Your instructions
All of the data is to be set down again without alteration.

━━━━━ Supplied data ━━━━━

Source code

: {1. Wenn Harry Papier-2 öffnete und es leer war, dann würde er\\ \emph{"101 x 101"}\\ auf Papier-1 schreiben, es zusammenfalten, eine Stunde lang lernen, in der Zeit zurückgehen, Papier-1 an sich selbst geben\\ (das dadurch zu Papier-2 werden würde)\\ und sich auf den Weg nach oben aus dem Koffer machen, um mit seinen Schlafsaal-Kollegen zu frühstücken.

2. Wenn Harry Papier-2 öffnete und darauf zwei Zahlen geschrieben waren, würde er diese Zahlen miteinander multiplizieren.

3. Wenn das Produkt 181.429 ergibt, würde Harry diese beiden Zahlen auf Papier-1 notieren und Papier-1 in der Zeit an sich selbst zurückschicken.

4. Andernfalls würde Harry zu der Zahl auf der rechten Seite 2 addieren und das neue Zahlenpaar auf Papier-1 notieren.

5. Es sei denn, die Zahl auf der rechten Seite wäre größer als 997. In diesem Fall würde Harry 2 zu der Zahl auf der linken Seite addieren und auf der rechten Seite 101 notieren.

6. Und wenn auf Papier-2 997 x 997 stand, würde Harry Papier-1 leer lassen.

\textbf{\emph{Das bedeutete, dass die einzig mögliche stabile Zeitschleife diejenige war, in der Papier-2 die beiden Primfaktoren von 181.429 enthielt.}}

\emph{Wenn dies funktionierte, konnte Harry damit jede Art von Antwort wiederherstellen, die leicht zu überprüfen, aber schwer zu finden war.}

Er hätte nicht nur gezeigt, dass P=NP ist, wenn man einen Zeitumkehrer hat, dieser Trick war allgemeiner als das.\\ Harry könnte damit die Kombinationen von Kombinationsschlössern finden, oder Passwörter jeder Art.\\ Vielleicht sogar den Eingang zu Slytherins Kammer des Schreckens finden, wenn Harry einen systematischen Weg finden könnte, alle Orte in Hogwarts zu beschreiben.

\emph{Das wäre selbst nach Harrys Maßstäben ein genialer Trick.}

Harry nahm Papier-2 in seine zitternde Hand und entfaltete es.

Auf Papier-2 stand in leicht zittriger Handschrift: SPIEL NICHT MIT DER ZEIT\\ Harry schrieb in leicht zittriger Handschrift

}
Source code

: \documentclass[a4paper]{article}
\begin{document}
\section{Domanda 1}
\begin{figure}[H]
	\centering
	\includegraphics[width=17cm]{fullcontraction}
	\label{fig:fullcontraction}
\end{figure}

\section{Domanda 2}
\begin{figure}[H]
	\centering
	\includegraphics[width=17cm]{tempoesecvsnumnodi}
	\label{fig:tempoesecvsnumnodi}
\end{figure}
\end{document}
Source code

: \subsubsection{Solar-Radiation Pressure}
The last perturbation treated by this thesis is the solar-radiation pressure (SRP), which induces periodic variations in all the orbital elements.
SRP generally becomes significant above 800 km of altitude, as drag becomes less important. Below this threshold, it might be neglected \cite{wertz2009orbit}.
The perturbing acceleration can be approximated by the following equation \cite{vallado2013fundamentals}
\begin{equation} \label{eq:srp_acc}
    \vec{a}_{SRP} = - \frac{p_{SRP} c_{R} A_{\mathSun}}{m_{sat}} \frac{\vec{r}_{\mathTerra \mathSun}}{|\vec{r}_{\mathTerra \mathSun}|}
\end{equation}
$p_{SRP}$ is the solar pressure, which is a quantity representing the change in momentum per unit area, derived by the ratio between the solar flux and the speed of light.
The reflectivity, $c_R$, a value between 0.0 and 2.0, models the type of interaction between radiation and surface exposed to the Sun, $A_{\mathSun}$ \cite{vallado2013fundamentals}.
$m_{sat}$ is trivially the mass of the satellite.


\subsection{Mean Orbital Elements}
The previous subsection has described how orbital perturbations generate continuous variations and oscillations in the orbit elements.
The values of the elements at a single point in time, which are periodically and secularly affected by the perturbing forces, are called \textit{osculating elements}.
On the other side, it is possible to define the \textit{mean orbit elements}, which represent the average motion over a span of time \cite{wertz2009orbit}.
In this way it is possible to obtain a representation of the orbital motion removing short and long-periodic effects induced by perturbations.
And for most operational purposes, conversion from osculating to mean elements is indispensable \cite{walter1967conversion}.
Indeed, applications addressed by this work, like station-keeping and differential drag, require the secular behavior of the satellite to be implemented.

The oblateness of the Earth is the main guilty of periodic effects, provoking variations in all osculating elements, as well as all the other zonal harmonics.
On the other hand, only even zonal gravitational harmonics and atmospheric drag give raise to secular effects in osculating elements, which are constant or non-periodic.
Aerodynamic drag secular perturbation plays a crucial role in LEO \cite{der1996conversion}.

━━━━━

Exercise output
Source code

: {1. Wenn Harry Papier-2 öffnete und es leer war, dann würde er\\ \emph{"101 x 101"}\\ auf Papier-1 schreiben, es zusammenfalten, eine Stunde lang lernen, in der Zeit zurückgehen, Papier-1 an sich selbst geben\\ (das dadurch zu Papier-2 werden würde)\\ und sich auf den Weg nach oben aus dem Koffer machen, um mit seinen Schlafsaal-Kollegen zu frühstücken.

2. Wenn Harry Papier-2 öffnete und darauf zwei Zahlen geschrieben waren, würde er diese Zahlen miteinander multiplizieren.

3. Wenn das Produkt 181.429 ergibt, würde Harry diese beiden Zahlen auf Papier-1 notieren und Papier-1 in der Zeit an sich selbst zurückschicken.

4. Andernfalls würde Harry zu der Zahl auf der rechten Seite 2 addieren und das neue Zahlenpaar auf Papier-1 notieren.

5. Es sei denn, die Zahl auf der rechten Seite wäre größer als 997. In diesem Fall würde Harry 2 zu der Zahl auf der linken Seite addieren und auf der rechten Seite 101 notieren.

6. Und wenn auf Papier-2 997 x 997 stand, würde Harry Papier-1 leer lassen.

\textbf{\emph{Das bedeutete, dass die einzig mögliche stabile Zeitschleife diejenige war, in der Papier-2 die beiden Primfaktoren von 181.429 enthielt.}}

\emph{Wenn dies funktionierte, konnte Harry damit jede Art von Antwort wiederherstellen, die leicht zu überprüfen, aber schwer zu finden war.}

Er hätte nicht nur gezeigt, dass P=NP ist, wenn man einen Zeitumkehrer hat, dieser Trick war allgemeiner als das.\\ Harry könnte damit die Kombinationen von Kombinationsschlössern finden, oder Passwörter jeder Art.\\ Vielleicht sogar den Eingang zu Slytherins Kammer des Schreckens finden, wenn Harry einen systematischen Weg finden könnte, alle Orte in Hogwarts zu beschreiben.

\emph{Das wäre selbst nach Harrys Maßstäben ein genialer Trick.}

Harry nahm Papier-2 in seine zitternde Hand und entfaltete es.

Auf Papier-2 stand in leicht zittriger Handschrift: SPIEL NICHT MIT DER ZEIT\\ Harry schrieb in leicht zittriger Handschrift

}
Source code

: \documentclass[a4paper]{article}
\begin{document}
\section{Domanda 1}
\begin{figure}[H]
	\centering
	\includegraphics[width=17cm]{fullcontraction}
	\label{fig:fullcontraction}
\end{figure}

\section{Domanda 2}
\begin{figure}[H]
	\centering
	\includegraphics[width=17cm]{tempoesecvsnumnodi}
	\label{fig:tempoesecvsnumnodi}
\end{figure}
\end{document}
Source code

: \subsubsection{Solar-Radiation Pressure}
The last perturbation treated by this thesis is the solar-radiation pressure (SRP), which induces periodic variations in all the orbital elements.
SRP generally becomes significant above 800 km of altitude, as drag becomes less important. Below this threshold, it might be neglected \cite{wertz2009orbit}.
The perturbing acceleration can be approximated by the following equation \cite{vallado2013fundamentals}
\begin{equation} \label{eq:srp_acc}
    \vec{a}_{SRP} = - \frac{p_{SRP} c_{R} A_{\mathSun}}{m_{sat}} \frac{\vec{r}_{\mathTerra \mathSun}}{|\vec{r}_{\mathTerra \mathSun}|}
\end{equation}
$p_{SRP}$ is the solar pressure, which is a quantity representing the change in momentum per unit area, derived by the ratio between the solar flux and the speed of light.
The reflectivity, $c_R$, a value between 0.0 and 2.0, models the type of interaction between radiation and surface exposed to the Sun, $A_{\mathSun}$ \cite{vallado2013fundamentals}.
$m_{sat}$ is trivially the mass of the satellite.


\subsection{Mean Orbital Elements}
The previous subsection has described how orbital perturbations generate continuous variations and oscillations in the orbit elements.
The values of the elements at a single point in time, which are periodically and secularly affected by the perturbing forces, are called \textit{osculating elements}.
On the other side, it is possible to define the \textit{mean orbit elements}, which represent the average motion over a span of time \cite{wertz2009orbit}.
In this way it is possible to obtain a representation of the orbital motion removing short and long-periodic effects induced by perturbations.
And for most operational purposes, conversion from osculating to mean elements is indispensable \cite{walter1967conversion}.
Indeed, applications addressed by this work, like station-keeping and differential drag, require the secular behavior of the satellite to be implemented.

The oblateness of the Earth is the main guilty of periodic effects, provoking variations in all osculating elements, as well as all the other zonal harmonics.
On the other hand, only even zonal gravitational harmonics and atmospheric drag give raise to secular effects in osculating elements, which are constant or non-periodic.
Aerodynamic drag secular perturbation plays a crucial role in LEO \cite{der1996conversion}.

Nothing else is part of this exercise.